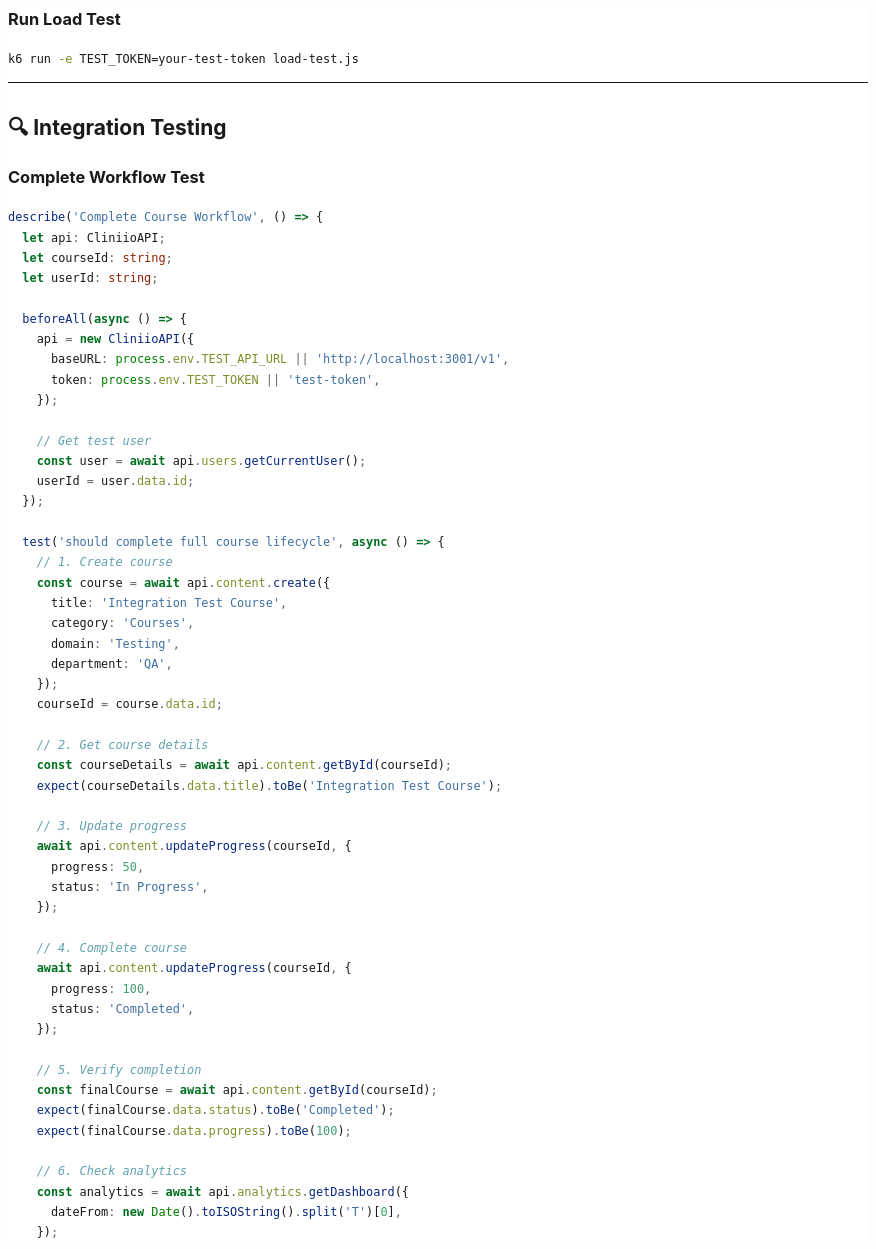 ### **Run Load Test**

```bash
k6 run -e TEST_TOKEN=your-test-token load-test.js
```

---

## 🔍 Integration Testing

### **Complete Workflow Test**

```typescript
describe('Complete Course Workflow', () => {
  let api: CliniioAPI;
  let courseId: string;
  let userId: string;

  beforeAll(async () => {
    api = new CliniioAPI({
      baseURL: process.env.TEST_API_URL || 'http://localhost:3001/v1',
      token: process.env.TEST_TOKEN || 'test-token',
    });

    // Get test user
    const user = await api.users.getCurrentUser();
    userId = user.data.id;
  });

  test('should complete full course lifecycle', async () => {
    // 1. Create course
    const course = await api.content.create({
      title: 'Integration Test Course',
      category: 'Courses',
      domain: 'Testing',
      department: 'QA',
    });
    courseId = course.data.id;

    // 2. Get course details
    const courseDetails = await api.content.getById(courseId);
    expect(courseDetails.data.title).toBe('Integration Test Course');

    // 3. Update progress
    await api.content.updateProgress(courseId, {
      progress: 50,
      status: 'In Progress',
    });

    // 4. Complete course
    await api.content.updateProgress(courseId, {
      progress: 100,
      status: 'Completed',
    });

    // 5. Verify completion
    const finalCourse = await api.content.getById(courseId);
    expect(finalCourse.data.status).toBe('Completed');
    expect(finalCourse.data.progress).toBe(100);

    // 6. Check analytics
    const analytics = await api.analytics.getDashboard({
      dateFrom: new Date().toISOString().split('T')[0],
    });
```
***
> TASK GOAL: Lines of the material in which the word "data" occurs are to be copied out.

> WORKED SOLUTION:
    userId = user.data.id;
    courseId = course.data.id;
    expect(courseDetails.data.title).toBe('Integration Test Course');
    expect(finalCourse.data.status).toBe('Completed');
    expect(finalCourse.data.progress).toBe(100);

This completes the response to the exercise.